February 9, 2018
Thanks to Carter Vance, a 2018 Harrison Middleton University Fellow in Ideas, for today’s post.
The idea of the “generational conflict”, written in sociopolitical terms, is a notion at once ancient and modern. One can go back to the writings of Plato and find tropes which sound curiously similar to the proverbial old man ranting at about the indolent youth invading his front lawn. At the same time, the habit affixing labels (“Boomer”, “Gen X”, etc.) and a set of supposed personality characteristics to subsequent cohorts is a relatively recent phenomenon. The notion that people who grow up in the same time period would share more in common with each other than with those who came before them is a fundamentally modern notion. In a time before the industrial revolution massively altered the structure of the economy, most careers would be passed down within families, with each generation for the most part reproducing what their parents had done.
Of course, there were always exceptions to this rule of, for instance, poor individuals who, through luck or skill, ended up in a much different place than where they began.
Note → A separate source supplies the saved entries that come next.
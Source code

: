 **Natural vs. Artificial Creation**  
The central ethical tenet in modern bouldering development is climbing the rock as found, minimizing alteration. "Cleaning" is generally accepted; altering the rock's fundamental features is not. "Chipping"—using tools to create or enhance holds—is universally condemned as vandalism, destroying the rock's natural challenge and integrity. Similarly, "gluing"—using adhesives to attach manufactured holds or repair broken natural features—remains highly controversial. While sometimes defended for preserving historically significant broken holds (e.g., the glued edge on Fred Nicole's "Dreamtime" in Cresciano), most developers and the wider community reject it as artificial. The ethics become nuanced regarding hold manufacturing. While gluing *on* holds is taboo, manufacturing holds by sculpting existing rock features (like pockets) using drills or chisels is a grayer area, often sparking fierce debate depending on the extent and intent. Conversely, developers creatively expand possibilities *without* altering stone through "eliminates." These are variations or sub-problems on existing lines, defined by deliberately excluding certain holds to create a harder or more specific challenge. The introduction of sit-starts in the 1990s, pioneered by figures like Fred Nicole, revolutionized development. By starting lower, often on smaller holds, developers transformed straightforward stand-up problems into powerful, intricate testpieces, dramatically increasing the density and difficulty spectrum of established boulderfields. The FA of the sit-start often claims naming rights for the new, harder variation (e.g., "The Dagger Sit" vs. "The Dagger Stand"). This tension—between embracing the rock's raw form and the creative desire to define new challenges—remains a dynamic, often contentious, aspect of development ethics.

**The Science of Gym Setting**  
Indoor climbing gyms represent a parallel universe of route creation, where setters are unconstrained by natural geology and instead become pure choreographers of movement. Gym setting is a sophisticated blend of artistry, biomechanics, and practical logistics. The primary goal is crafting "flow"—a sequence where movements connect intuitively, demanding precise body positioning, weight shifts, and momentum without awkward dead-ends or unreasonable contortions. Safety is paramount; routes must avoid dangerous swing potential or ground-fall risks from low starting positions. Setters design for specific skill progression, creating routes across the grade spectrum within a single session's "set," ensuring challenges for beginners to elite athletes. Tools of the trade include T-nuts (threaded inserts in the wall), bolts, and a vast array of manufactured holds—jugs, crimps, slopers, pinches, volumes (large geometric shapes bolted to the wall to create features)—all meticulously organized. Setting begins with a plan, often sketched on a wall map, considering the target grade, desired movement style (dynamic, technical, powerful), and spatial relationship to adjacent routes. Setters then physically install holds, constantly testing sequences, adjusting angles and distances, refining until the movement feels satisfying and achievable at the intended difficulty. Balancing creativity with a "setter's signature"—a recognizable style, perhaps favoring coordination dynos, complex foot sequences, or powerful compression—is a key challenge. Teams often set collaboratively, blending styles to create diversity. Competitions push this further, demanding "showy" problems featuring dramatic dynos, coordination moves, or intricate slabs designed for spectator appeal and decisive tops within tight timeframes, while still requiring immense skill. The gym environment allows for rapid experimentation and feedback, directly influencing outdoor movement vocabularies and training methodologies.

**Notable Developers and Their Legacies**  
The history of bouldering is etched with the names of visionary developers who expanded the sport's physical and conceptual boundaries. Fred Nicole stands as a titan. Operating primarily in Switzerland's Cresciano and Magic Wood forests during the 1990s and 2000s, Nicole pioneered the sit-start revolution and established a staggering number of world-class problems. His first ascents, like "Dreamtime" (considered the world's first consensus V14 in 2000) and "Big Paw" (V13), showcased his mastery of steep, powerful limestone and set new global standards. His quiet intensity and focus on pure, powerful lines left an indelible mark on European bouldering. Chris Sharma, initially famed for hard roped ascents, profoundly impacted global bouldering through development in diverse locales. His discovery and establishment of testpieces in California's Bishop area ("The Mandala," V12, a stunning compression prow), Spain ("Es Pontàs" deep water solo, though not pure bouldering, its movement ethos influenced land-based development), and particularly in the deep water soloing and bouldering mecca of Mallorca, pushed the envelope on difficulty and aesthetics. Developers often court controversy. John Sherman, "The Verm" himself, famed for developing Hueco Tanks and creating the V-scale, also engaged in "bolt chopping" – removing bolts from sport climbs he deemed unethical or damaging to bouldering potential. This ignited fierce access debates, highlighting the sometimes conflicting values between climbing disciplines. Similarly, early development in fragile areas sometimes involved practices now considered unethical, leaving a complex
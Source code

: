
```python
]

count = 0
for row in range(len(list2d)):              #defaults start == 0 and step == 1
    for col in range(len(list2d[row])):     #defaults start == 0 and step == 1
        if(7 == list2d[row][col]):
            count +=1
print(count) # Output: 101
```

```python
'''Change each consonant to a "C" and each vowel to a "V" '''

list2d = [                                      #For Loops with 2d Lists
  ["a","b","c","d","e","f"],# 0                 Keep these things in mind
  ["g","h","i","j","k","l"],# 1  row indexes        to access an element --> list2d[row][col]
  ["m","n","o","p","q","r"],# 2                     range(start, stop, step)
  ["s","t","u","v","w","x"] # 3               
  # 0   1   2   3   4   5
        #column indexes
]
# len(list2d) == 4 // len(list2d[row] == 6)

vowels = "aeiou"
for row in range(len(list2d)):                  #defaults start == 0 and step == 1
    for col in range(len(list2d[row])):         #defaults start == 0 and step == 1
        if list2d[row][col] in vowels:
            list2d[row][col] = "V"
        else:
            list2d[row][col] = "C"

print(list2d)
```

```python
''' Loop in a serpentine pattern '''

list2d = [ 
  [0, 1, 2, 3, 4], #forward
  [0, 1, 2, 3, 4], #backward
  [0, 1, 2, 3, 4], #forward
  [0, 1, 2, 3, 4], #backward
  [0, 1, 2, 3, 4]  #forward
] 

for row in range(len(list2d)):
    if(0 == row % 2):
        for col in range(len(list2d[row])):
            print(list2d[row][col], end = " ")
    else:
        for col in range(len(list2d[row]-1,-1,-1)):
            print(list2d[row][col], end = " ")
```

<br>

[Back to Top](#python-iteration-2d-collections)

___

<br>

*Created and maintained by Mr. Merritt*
But, the notion that a son would not continue in the trade of his father would have been eccentric at best and a betrayal of duty at worst. The cutting of old ties and the emphasis on individual achievement forged by the dawn of capitalism had the paradoxical effect of sweeping up full generations into epoch-defining economic changes. Demand for particular skills, or just a willingness to work in a particular set of conditions, would ebb and flow over time, rather than being fixed to family names. This, along with the increasing interconnection of economies and cultures at the national and international scale, meant that trends in fashion and job-destroying commodity busts would both be experienced by wide swaths of the population as defining events.
At the same time, the notion of a “generation” did not become fully operational until the era of mass media communication. This gave rise to the second major shared aspect of generational experience: popular culture. Of course, it is not strictly speaking true that every Baby Boomer attended Woodstock or loved The Beatles, but the shared sentiment that they did, and more specifically that they embraced a set of values reflected in this art, came to be retrospective social adhesive. This world of shared experience, of both artistic creation and news events, would have been impossible to achieve without the technology to expose everyone within a “generation”, or at least a wide swath, to such things. It was also with this expansion of media consumption that the notion of a “generational divide” between parents and child, as exemplified by films such as Rebel Without a Cause, began to gain more purchase as a shorthand for a particular kind of social dislocation. It is this image, an irreconcilable split over essential values and worldviews across an age gap, that gives “Greatest Generation”, for instance, a meaning beyond the purely temporal. As much as such terminology flattens out a whole wealth of contradictions and conflicts across various lines within the people it gathers together, it also allows a kind of narrative to be fashioned of global changes over time.
Encountering “generational” writing in the present moment, the standard litany of clichés which accompany writing about millennials from their elders are so well-worn at this point that to critique them as a sign of lazy thinking feels redundant. For every column denouncing the “snowflakes” on campus or the need to hand-hold us fragile young people in the workplace, there is another which counters these claims directly. My point here is to not relitigate the case against a particular set of generational stereotypes, but rather to question if this entire framework for looking at the lives of young people today is not faulty. Though the notion of a “generation” as a contained, relatively homogenous sociopolitical unit sharing a set of experiences, values and aspirations was likely always an overstretched concept, this is particularly true of millennials.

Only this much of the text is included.